THE ANTI-MONEY LAUNDERING Council (AMLC) is stepping up its watch on dirty money by requiring all reporting firms to identify and disclose ultimate owners of accounts or products.
The financial watchdog released new rules on beneficial ownership last week, ordering all banks, insurance companies and other covered institutions to report the identities of people who actually own or control accounts and financial transactions which they process.
“These standards require banks, other financial institutions and certain professions to identify not only the customer with whom they transact, but also the beneficial owners,” the AMLC said in a statement published on its Web site.
“Covered persons must conduct [sic] the risks posed by the customer and the beneficial owners. If they pose a high risk for money laundering or terrorism financing, validation of information must be performed by the covered person.”
This stems from previous cases wherein the watchdog discovered that dummy accounts and even non-government organizations (NGOs) are used to “hide identities” and “blurring the illegal source of the funds.”
“Money launderers and terrorists routinely use the cloak of anonymity to prevent the AMLC and law enforcement agencies from tracking them down.

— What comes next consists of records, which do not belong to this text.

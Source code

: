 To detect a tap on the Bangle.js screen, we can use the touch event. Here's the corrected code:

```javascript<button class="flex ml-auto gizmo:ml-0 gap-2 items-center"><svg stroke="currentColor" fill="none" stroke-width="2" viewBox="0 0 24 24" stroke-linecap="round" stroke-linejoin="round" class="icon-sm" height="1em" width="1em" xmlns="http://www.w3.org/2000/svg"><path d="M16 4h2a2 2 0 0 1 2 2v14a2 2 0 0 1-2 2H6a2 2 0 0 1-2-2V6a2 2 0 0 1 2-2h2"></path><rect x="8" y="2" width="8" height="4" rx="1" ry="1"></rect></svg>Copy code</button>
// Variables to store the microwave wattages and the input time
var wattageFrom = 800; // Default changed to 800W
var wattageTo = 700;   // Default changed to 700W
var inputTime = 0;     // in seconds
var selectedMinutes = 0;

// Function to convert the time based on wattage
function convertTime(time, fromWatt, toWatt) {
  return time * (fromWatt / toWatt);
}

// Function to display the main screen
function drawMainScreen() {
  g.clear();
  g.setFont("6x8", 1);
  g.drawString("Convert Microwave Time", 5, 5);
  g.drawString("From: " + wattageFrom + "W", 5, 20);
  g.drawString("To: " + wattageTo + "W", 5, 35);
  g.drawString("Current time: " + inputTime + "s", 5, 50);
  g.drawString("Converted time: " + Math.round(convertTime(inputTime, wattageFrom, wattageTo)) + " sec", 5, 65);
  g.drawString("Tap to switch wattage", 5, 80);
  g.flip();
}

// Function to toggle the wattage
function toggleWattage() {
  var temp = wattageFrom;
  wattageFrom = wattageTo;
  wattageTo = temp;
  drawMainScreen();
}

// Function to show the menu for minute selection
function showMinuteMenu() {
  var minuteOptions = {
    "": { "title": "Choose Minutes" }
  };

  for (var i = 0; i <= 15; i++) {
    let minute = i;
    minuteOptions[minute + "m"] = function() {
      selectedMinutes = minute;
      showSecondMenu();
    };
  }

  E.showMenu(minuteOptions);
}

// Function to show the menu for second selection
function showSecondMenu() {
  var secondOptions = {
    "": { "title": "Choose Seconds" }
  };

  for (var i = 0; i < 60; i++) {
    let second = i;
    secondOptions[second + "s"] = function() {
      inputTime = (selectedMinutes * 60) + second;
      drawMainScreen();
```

In the case of the AMLC, they also seek to avoid freezing and forfeiture of their assets obtained through criminal activities,” the financial intelligence unit also said.
High-profile cases that are said to involve money laundering include the P10-billion pork barrel scam wherein several lawmakers reportedly channeled public funds to ghost livelihood projects from bogus NGOs controlled by businesswoman Janet Lim-Napoles, who is currently detained for multiple plunder and graft raps.
The new rules were signed on Nov. 23 and took effect on Nov. 27.
Earlier this year, the AMLC issued an advisory to reporting firms against dummy or “lend-out” accounts, saying all reporting parties should establish and record “the true and full identity” of account holders as well as transactors — or those who carry out fund transfers, deposits and withdrawals for every account.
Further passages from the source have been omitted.